In an announcement Monday, Arab News wrote the column had been discontinued after Bowen insisted "that this newspaper deletes previous articles dating back prior to the recent U.S. election where he was in favor of Democratic candidate Hillary Clinton."
"Mr. Bowen also insinuated — verbally and in writing — that he will seek the support of influential friends and contacts to help remove the articles," Arab News added, calling the requests "unprofessional journalistically."
The paper sarcastically added they "wish Mr. Bowen the best of luck in his job application."
A purview of Bowen's publishing history at Arab News finds he suggested the rise of Trump meant the loss of "sense and sensibility" on relations with Saudi Arabia and wrote the release of the infamous Access Hollywood tape revealed Trump is as "boorish and predatory in private as he is in public." In yet another article, denounced Trump's "inability to control his temperament, repeated personal misjudgments, and boorish remarks" and hailed Clinton as likely to "get a lot more done as president than [Barack] Obama ever did."

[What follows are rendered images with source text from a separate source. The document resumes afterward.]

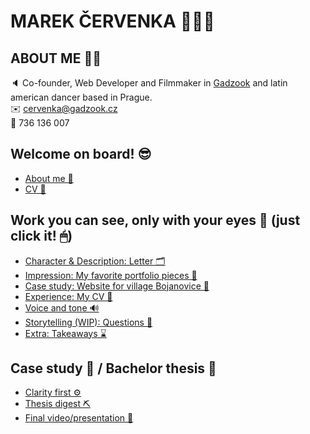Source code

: # MAREK ČERVENKA 🙋🏻‍♂️

## ABOUT ME ✍🏻

🔈 Co-founder, Web Developer and Filmmaker in <a href="https://gadzook.cz">Gadzook</a> and latin american dancer based in Prague.<br>
✉️ cervenka@gadzook.cz<br>
📱 736 136 007<br> 

## Welcome on board! 😎

- [About me 📌](https://black2589.github.io/en-for-designers/03-aboutness/03-aboutness)
- [CV 📌](case-study.md)


## Work you can see, only with your eyes 👀 (just click it! 🖱)

- [Character & Description: Letter 🗂](https://black2589.github.io/en-for-designers/01-character-description/character-description)
- [Impression: My favorite portfolio pieces 📄](https://black2589.github.io/en-for-designers/02-impression/impression)
- [Case study: Website for village Bojanovice 📓](https://black2589.github.io/en-for-designers/03-aboutness/case-study.html)
- [Experience: My CV 📝](https://black2589.github.io/en-for-designers/04-experience/04-experience)
- [Voice and tone 🔊](https://black2589.github.io/en-for-designers/05-voice-tone/voice-tone)
- [Storytelling (WIP): Questions 📎](https://black2589.github.io/en-for-designers/06-storytelling/storytelling)
- [Extra: Takeaways ⌛️](https://black2589.github.io/en-for-designers/extra-takeaways/extra)

## Case study 📝 / Bachelor thesis 📕

- [Clarity first ⚙️](https://black2589.github.io/en-for-designers/08-clarity-first/clarity-first)
- [Thesis digest ⛏](https://black2589.github.io/en-for-designers/10-thesis-digest/thesis-digest)
- [Final video/presentation 🎥](https://youtu.be/o4nnrepXnkI)




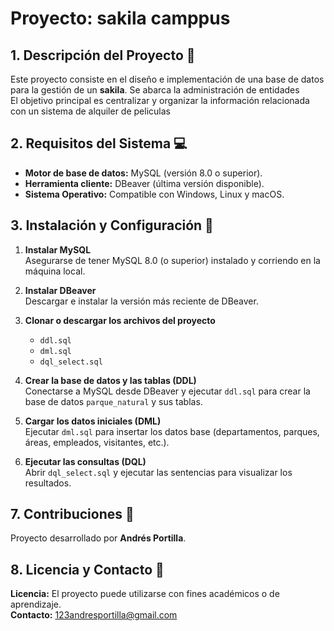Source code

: # Proyecto: sakila camppus
## 1. Descripción del Proyecto 🚀
Este proyecto consiste en el diseño e implementación de una base de datos para la gestión de un **sakila**. Se abarca la administración de entidades  
El objetivo principal es centralizar y organizar la información relacionada  con un sistema de alquiler de peliculas 

## 2. Requisitos del Sistema 💻
- **Motor de base de datos:** MySQL (versión 8.0 o superior).
- **Herramienta cliente:** DBeaver (última versión disponible).
- **Sistema Operativo:** Compatible con Windows, Linux y macOS.

## 3. Instalación y Configuración 🔧

1. **Instalar MySQL**  
   Asegurarse de tener MySQL 8.0 (o superior) instalado y corriendo en la máquina local.

2. **Instalar DBeaver**  
   Descargar e instalar la versión más reciente de DBeaver.

3. **Clonar o descargar los archivos del proyecto**  
   - `ddl.sql`  
   - `dml.sql`  
   - `dql_select.sql`  

4. **Crear la base de datos y las tablas (DDL)**  
   Conectarse a MySQL desde DBeaver y ejecutar `ddl.sql` para crear la base de datos `parque_natural` y sus tablas.

5. **Cargar los datos iniciales (DML)**  
   Ejecutar `dml.sql` para insertar los datos base (departamentos, parques, áreas, empleados, visitantes, etc.).

6. **Ejecutar las consultas (DQL)**  
   Abrir `dql_select.sql` y ejecutar las sentencias para visualizar los resultados.
   
## 7. Contribuciones 🤝
Proyecto desarrollado por **Andrés Portilla**.  

## 8. Licencia y Contacto 📄
**Licencia:** El proyecto puede utilizarse con fines académicos o de aprendizaje.  
**Contacto:** [123andresportilla@gmail.com](mailto:123andresportilla@gmail.com)
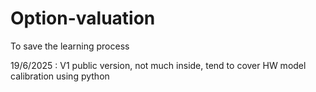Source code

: # Option-valuation

To save the learning process

19/6/2025 : V1 public version, not much inside, tend to cover HW model calibration using python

Later, as Trump was closing in on victory in November, Bowen warned the future president "has done more than any other presidential candidate in modern US political history to whip up xenophobia and anti-Muslim sentiments in the U.S." He added, "Trump has shown repeatedly a frank disregard for human decency and civility."
After the election, Bowen changed his tune, suggesting Trump's victory would be "an opportunity now to move beyond the divisive and partisan rhetoric of this long political season and to support and to work with the new president and his incoming administration to address the deep challenges facing the U.S."
The success of Bowen's late-stage pivot, however, seems doubtful at this point.
Bowen did not immediately return a request for comment for this article.